President Barack Obama isn’t truly committed to the spending cuts he signed in the Budget Control Act (BCA) of 2011, says Alabama Sen. Jeff Sessions, the ranking Republican on the Senate Budget Committee.
The proof is Obama’s support of the Sportsmen's Act, which entails $14 million in new federal spending, violating the BCA, Sessions says, according to The Hill
The Sportsmen's Act combines more than a dozen bipartisan bills to increase the access of hunters and fishermen to federal land. Sessions backs most of the proposal, but opposes Democratic language that allocates new money.

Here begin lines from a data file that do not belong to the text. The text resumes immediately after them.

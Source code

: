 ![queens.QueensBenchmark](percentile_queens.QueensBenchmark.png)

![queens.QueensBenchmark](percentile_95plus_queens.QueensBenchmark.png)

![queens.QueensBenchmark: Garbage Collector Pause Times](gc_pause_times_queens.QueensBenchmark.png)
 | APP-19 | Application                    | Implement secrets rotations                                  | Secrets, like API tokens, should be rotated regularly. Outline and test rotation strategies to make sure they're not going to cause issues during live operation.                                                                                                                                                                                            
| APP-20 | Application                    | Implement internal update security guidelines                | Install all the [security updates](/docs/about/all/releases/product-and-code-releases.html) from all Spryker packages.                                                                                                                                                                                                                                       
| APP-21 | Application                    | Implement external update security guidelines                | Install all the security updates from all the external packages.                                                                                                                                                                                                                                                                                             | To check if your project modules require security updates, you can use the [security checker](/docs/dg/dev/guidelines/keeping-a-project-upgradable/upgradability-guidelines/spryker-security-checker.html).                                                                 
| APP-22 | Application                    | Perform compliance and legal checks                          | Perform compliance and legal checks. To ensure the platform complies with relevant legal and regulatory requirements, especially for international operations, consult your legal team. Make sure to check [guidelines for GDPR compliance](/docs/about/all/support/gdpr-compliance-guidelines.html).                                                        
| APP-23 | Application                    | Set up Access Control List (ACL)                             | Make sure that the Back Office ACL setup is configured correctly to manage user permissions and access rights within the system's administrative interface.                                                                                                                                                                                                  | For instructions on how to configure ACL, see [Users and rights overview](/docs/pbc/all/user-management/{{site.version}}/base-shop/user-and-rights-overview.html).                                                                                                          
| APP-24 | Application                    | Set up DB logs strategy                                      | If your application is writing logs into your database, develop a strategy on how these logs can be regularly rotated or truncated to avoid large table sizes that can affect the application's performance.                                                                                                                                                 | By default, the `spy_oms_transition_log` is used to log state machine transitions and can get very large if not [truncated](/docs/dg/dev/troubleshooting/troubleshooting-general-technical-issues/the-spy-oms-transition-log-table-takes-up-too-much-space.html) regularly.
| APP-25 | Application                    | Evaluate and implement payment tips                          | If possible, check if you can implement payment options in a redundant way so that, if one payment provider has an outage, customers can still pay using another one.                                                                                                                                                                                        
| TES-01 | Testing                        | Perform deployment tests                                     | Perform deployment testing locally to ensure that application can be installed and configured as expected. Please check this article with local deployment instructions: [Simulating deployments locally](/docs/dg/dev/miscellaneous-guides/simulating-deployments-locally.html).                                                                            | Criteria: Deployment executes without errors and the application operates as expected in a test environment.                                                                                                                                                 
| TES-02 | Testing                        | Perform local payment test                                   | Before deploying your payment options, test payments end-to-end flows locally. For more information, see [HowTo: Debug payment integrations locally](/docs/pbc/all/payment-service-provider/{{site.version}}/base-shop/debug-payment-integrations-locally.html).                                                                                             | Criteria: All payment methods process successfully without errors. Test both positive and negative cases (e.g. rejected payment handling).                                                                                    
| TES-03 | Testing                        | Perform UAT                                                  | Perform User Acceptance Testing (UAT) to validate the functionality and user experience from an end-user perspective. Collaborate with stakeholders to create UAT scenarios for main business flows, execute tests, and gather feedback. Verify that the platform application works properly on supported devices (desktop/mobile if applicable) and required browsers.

Earlier this month, the White House voiced support for the bill. But it said nothing of spending increases.
"Shouldn't he [Obama] make it clear that he would veto any bill that violates the statutory limits we agreed to?” Sessions says. “But of course, he's not done so on this bill or any of the other four previous bills that would have violated those spending limits.”
So why does Obama support the extra spending? "The words in the Budget Control Act appear in his mind to be words he never agreed to in his heart," Sessions said. "Maybe he agreed to them on paper, but in his heart, he never wanted to sign that agreement. He's post-modern, as you know. Words are just a momentary thing.”
On the broader issue of fiscal cliff negotiations, Obama faces a new potential snag. Democrats in Congress, emboldened by their election gains, may be reluctant to back the president on any cutbacks in entitlements that he negotiates with Republicans.